In Edmonton, the police have temporarily depleted their drug unit to one officer as a number of them have been moved to higher priority sections, he said.
“It’s appalling because organized criminal organizations and gangs, like the Hells Angels and the Crazy Dragons, will take advantage of it,” he added.
Pitt’s comments come on the heels of a report by the Criminal Intelligence Service Alberta, which compiled annual statistics from city police forces and the RCMP.
The 20-page report, released last week, says property theft, drug distribution, gang violence, and social dysfunction are all on the rise across the province.
Despite declines in many crime categories, a five-year trend points to an alarming increase in serious crimes, including a boom in the drug trade, the report states.
Drug addiction is also exploding across the province with an increase in calls for help to a 24-hour hotline run by the Alberta Alcohol and Drug Abuse Commission (AADAC).

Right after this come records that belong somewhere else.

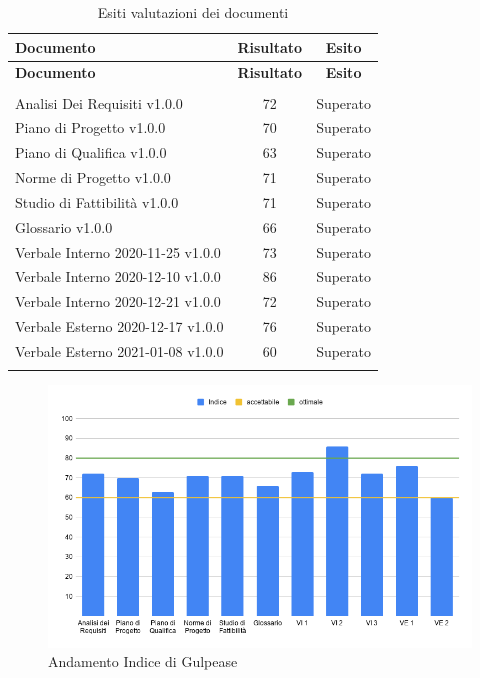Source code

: \documentclass[../piano_di_qualifica.tex]{subfiles}
\begin{document}
\begin{center}
	\begin{longtable}{|l|c|c|}
		\hline
		\rowcolor{lightgray}
		\textbf{Documento}                 & \textbf{Risultato} & \textbf{Esito} \\
		\hline
		\endfirsthead

		\hline
		\rowcolor{lightgray}
		\textbf{Documento}                 & \textbf{Risultato} & \textbf{Esito} \\
		\hline
		\endhead

		\hline
		\rowcolor{white}
		\multicolumn{3}{|c|}{\emph{Continua alla pagina successiva...}}          \\
		\hline
		\endfoot
		\endlastfoot

		Analisi Dei Requisiti v1.0.0       & 72                 & Superato       \\
		Piano di Progetto v1.0.0           & 70                 & Superato       \\
		Piano di Qualifica v1.0.0          & 63                 & Superato       \\
		Norme di Progetto v1.0.0           & 71                 & Superato       \\
		Studio di Fattibilità v1.0.0       & 71                 & Superato       \\
		Glossario v1.0.0                   & 66                 & Superato       \\
		Verbale Interno 2020-11-25 v1.0.0  & 73                 & Superato       \\
		Verbale Interno 2020-12-10 v1.0.0  & 86                 & Superato       \\
		Verbale Interno 2020-12-21 v1.0.0  & 72                 & Superato       \\
		Verbale Esterno 2020-12-17  v1.0.0 & 76                 & Superato       \\
		Verbale Esterno 2021-01-08  v1.0.0 & 60                 & Superato       \\
		\hline
		\rowcolor{white}
		\caption{Esiti valutazioni dei documenti}
	\end{longtable}
\end{center}

\begin{figure}[H]
	\centering
	\includegraphics[width=14cm]{src/img/media_gul_RR.png}
	\caption{Andamento Indice di Gulpease}
\end{figure}
\end{document}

“Surely it has a lot to do with the amount of people that are moving (here),” said a co-ordinator for the hotline, who didn’t want her name published.
Pitt considers the provincial capital to be the front door for drugs supplied to Northern Alberta, and a hub for drug dealers who are importing drugs from B.C.
In Edmonton, police have expanded an anti-drug house initiative citywide in an effort at curbing the growing drug problem.
Gang activity is also on the rise in small centres, with gangs being identified in Camrose, Provost, Slave Lake, and Wainwright, he says.
“It’s insidious how Edmonton is a focal point for the drug industry,” he says.